» EXERCISE DESCRIPTION
Exact reproduction is required for the lines below starting at the line with "tag to access messages in the catalog." and ending at the line with "This root finding", both included. No other lines, and no pictures.

(Saved data entries)
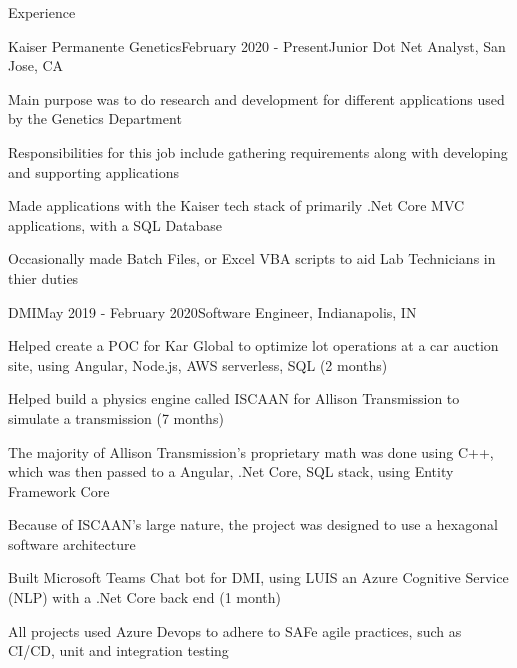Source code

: \documentclass{resume} %
\begin{document}
\begin{rSection}{Experience}
\begin{rSubsection}{Kaiser Permanente Genetics}{February 2020 - Present}{Junior Dot Net Analyst, San Jose, CA}

\item Main purpose was to do research and development for different applications used by the Genetics Department
\item Responsibilities for this job include gathering requirements along with developing and supporting applications
\item Made applications with the Kaiser tech stack of primarily .Net Core MVC applications, with a SQL Database
\item Occasionally made Batch Files, or Excel VBA scripts to aid Lab Technicians in thier duties
\end{rSubsection}
\begin{rSubsection}{DMI}{May 2019 - February 2020}{Software Engineer, Indianapolis, IN}

\item Helped create a POC for Kar Global to optimize lot operations at a car auction site, using Angular, Node.js, AWS serverless, SQL (2 months)
\item Helped build a physics engine called ISCAAN for Allison Transmission to simulate a transmission (7 months)
\item The majority of Allison Transmission's proprietary math was done using C++, which was then passed to a Angular, .Net Core, SQL stack, using Entity Framework Core 
\item Because of ISCAAN's large nature, the project was designed to use a hexagonal software architecture
\item Built Microsoft Teams Chat bot for DMI, using LUIS an Azure Cognitive Service (NLP) with a .Net Core back end (1 month)
\item All projects used Azure Devops to adhere to SAFe agile practices, such as CI/CD, unit and integration testing
\end{rSubsection}

\end{rSection}

\end{document}

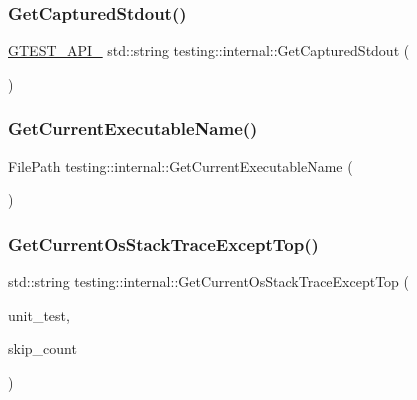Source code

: \subsubsection{\texorpdfstring{GetCapturedStdout()}{GetCapturedStdout()}}
{\footnotesize\ttfamily \mbox{\hyperlink{_obj__test_2lib_2googletest-release-1_88_81_2googletest_2include_2gtest_2internal_2gtest-port_8h_aa73be6f0ba4a7456180a94904ce17790}{G\+T\+E\+S\+T\+\_\+\+A\+P\+I\+\_\+}} std\+::string testing\+::internal\+::\+Get\+Captured\+Stdout (\begin{DoxyParamCaption}{ }\end{DoxyParamCaption})}

\mbox{\label{namespacetesting_1_1internal_a7a2bbf069f75bc99873976ad6fc356ad}} 
\subsubsection{\texorpdfstring{GetCurrentExecutableName()}{GetCurrentExecutableName()}}
{\footnotesize\ttfamily File\+Path testing\+::internal\+::\+Get\+Current\+Executable\+Name (\begin{DoxyParamCaption}{ }\end{DoxyParamCaption})}

\mbox{\label{namespacetesting_1_1internal_aeb475922b8cd1e6c60ac052bbc396e62}} 
\subsubsection{\texorpdfstring{GetCurrentOsStackTraceExceptTop()}{GetCurrentOsStackTraceExceptTop()}}
{\footnotesize\ttfamily std\+::string testing\+::internal\+::\+Get\+Current\+Os\+Stack\+Trace\+Except\+Top (\begin{DoxyParamCaption}\item[{\mbox{\hyperlink{classtesting_1_1_unit_test}{Unit\+Test}} $\ast$}]{unit\+\_\+test,  }\item[{int}]{skip\+\_\+count }\end{DoxyParamCaption})}

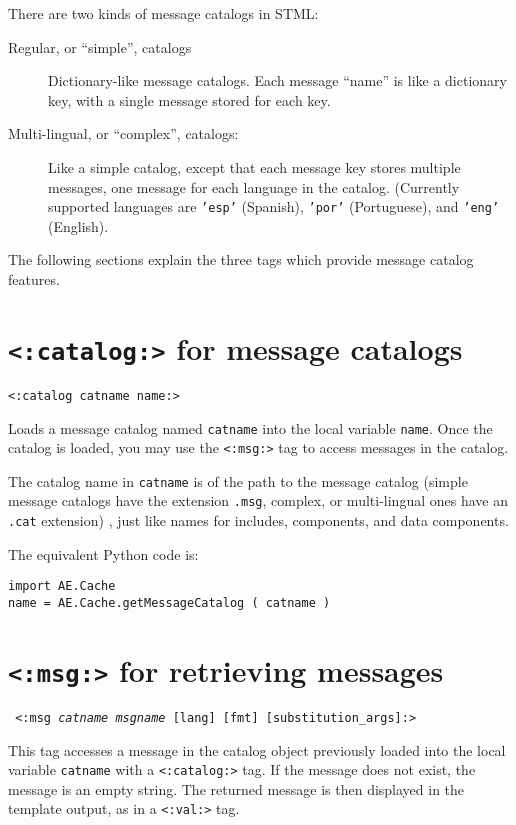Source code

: \documentclass{manual}
\begin{document}
{{There are two kinds of message catalogs in STML:

\begin{description}
\item[Regular, or ``simple'', catalogs] Dictionary-like
message catalogs. Each message ``name'' is like a dictionary
key, with a single message stored for each key.

\item[Multi-lingual, or ``complex'', catalogs:] Like a
simple catalog, except that each message key stores
multiple messages, one message for each language in the
catalog. (Currently supported languages are \texttt{'esp'} (Spanish),
\texttt{'por'} (Portuguese), and \texttt{'eng'} (English). 
\end{description}

The following sections explain the three tags which
provide message catalog features.


\section{\texttt{<:catalog:>} for message catalogs}
\label{tagcatalog}

\texttt{<:catalog catname name:>}

Loads a  message catalog 
named \texttt{catname} into the local variable 
\texttt{name}. Once the catalog is loaded, you may
use the \texttt{<:msg:>} 
tag to access messages in the catalog.

The catalog name in \texttt{catname} is of the path to the message
catalog (simple message catalogs have the extension \texttt{.msg}, complex, or multi-lingual ones have an \texttt{.cat} extension)
, just like names for includes,
components, and data components.

The equivalent Python code is:
\begin{verbatim}
import AE.Cache
name = AE.Cache.getMessageCatalog ( catname )
\end{verbatim}


\section{\texttt{<:msg:>} for retrieving messages}
\label{tagmsg}

\texttt{
<:msg \emph{catname msgname} [lang] 
    [fmt] [substitution_args]:>
}

This tag accesses a message in the catalog object
previously loaded into the local variable \texttt{catname}
with a \texttt{<:catalog:>}
tag. If the message does not
exist, the message is an empty string. The returned message
is then displayed in the template output, as in a
\texttt{<:val:>}  tag.

}}
\end{document}
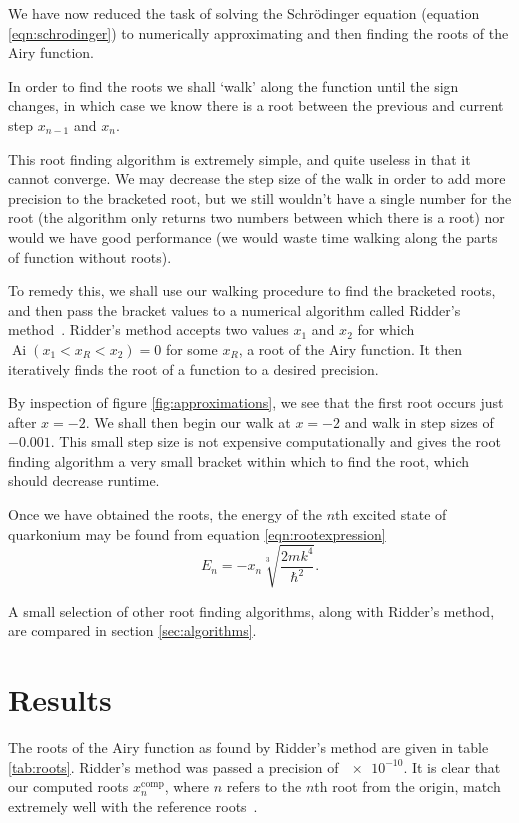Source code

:\documentclass[]{article}
\newcommand{\Ai}[1]{\ensuremath{\operatorname{Ai}({#1})}}
\begin{document}
We have now reduced the task of solving the Schr\"{o}dinger equation (equation \ref{eqn:schrodinger}) to numerically approximating and then finding the roots of the Airy function.

In order to find the roots we shall `walk' along the function until the sign changes, in which case we know there is a root between the previous and current step $x_{n-1}$ and $x_{n}$.

This root finding algorithm is extremely simple, and quite useless in that it cannot converge. We may decrease the step size of the walk in order to add more precision to the bracketed root, but we still wouldn't have a single number for the root (the algorithm only returns two numbers between which there is a root) nor would we have good performance (we would waste time walking along the parts of function without roots).

To remedy this, we shall use our walking procedure to find the bracketed roots, and then pass the bracket values to a numerical algorithm called Ridder's method~\cite{ref:nr}. Ridder's method accepts two values $x_{1}$ and $x_{2}$ for which $\Ai{x_{1} < x_{R} < x_{2}} = 0$ for some $x_{R}$, a root of the Airy function. It then iteratively finds the root of a function to a desired precision.

By inspection of figure \ref{fig:approximations}, we see that the first root occurs just after $x = -2$. We shall then begin our walk at $x = -2$ and walk in step sizes of $-0.001$. This small step size is not expensive computationally and gives the root finding algorithm a very small bracket within which to find the root, which should decrease runtime. 

Once we have obtained the roots, the energy of the $n$th excited state of quarkonium may be found from equation \ref{eqn:rootexpression}
\begin{equation}
E_{n} = -x_{n} \sqrt[3]{\frac{2mk^{4}}{\hbar^{2}}}.
\end{equation}

A small selection of other root finding algorithms, along with Ridder's method, are compared in section \ref{sec:algorithms}.



\section{Results}\label{sec:results}

The roots of the Airy function as found by Ridder's method are given in table \ref{tab:roots}.   Ridder's method was passed a precision of $\num{e-10}$. It is clear that our computed roots $x_{n}^{\mathrm{comp}}$, where $n$ refers to the $n$th root from the origin, match extremely well with the reference roots~\cite{ref:abramowitz}.
\end{document}
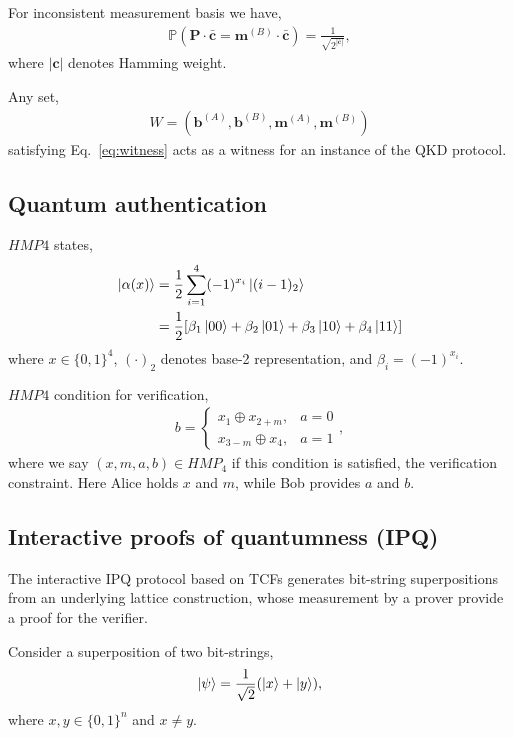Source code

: \documentclass[twocolumn, aps, amsmath, amssymb, nofootinbib, superscriptaddress, longbibliography, doublefloatfix, table-of-contents, eqsecnum, rmp]{revtex4-2}
\begin{document}
For inconsistent measurement basis we have,
\begin{align}
	\mathbb{P}(\mathbf{P} \cdot \bar{\mathbf{c}} = \mathbf{m}^{(B)} \cdot \bar{\mathbf{c}}) = \frac{1}{\sqrt{2^{|\bar{\mathbf{c}}|}}},
\end{align}
where $|\mathbf{c}|$ denotes Hamming weight.

Any set,
\begin{align}
	W=(\mathbf{b}^{(A)},\mathbf{b}^{(B)},\mathbf{m}^{(A)},\mathbf{m}^{(B)})
\end{align}
satisfying Eq.~\eqref{eq:witness} acts as a witness for an instance of the QKD protocol. 

\subsection{Quantum authentication}

$HMP4$ states,
\begin{align}
	\ket{\alpha(x)} &= \frac{1}{2} \sum_{i=1}^4 (-1)^{x_i} \ket{(i-1)_2} \nonumber\\
	&= \frac{1}{2}[\beta_1\ket{00} + \beta_2\ket{01} + \beta_3\ket{10} + \beta_4\ket{11}] \nonumber\\
\end{align}
where $x\in\{0,1\}^4$, $(\cdot)_2$ denotes base-2 representation, and $\beta_i=(-1)^{x_i}$.

$HMP4$ condition for verification,
\begin{align}
	b = \begin{cases}
		x_1 \oplus x_{2+m}, &a=0 \nonumber\\
		x_{3-m} \oplus x_4, &a=1
 	\end{cases},
\end{align}
where we say $(x,m,a,b)\in HMP_4$ if this condition is satisfied, the verification constraint. Here Alice holds $x$ and $m$, while Bob provides $a$ and $b$.

\subsection{Interactive proofs of quantumness (IPQ)}

The interactive IPQ protocol based on TCFs generates bit-string superpositions from an underlying lattice construction, whose measurement by a prover provide a proof for the verifier. 

Consider a superposition of two bit-strings,
\begin{align}
	\ket\psi = \frac{1}{\sqrt{2}}(\ket{x}+\ket{y}),
\end{align}
where $x,y\in\{0,1\}^n$ and $x\neq y$.
\end{document}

» EXERCISE RESULT
tag to access messages in the catalog.

The catalog name in \texttt{catname} is of the path to the message
catalog (simple message catalogs have the extension \texttt{.msg}, complex, or multi-lingual ones have an \texttt{.cat} extension)
, just like names for includes,
components, and data components.

The equivalent Python code is:
\begin{verbatim}
import AE.Cache
name = AE.Cache.getMessageCatalog ( catname )
\end{verbatim}


\section{\texttt{<:msg:>} for retrieving messages}
\label{tagmsg}

\texttt{
<:msg \emph{catname msgname} [lang] 
    [fmt] [substitution_args]:>
}

This tag accesses a message in the catalog object
previously loaded into the local variable \texttt{catname}
with a \texttt{<:catalog:>}
tag. If the message does not
exist, the message is an empty string. The returned message
is then displayed in the template output, as in a
\texttt{<:val:>}  tag.

}}
\end{document}
Source code

:\documentclass[]{article}
\newcommand{\Ai}[1]{\ensuremath{\operatorname{Ai}({#1})}}
\begin{document}
We have now reduced the task of solving the Schr\"{o}dinger equation (equation \ref{eqn:schrodinger}) to numerically approximating and then finding the roots of the Airy function.

In order to find the roots we shall `walk' along the function until the sign changes, in which case we know there is a root between the previous and current step $x_{n-1}$ and $x_{n}$.

This root finding algorithm is extremely simple, and quite useless in that it cannot converge. We may decrease the step size of the walk in order to add more precision to the bracketed root, but we still wouldn't have a single number for the root (the algorithm only returns two numbers between which there is a root) nor would we have good performance (we would waste time walking along the parts of function without roots).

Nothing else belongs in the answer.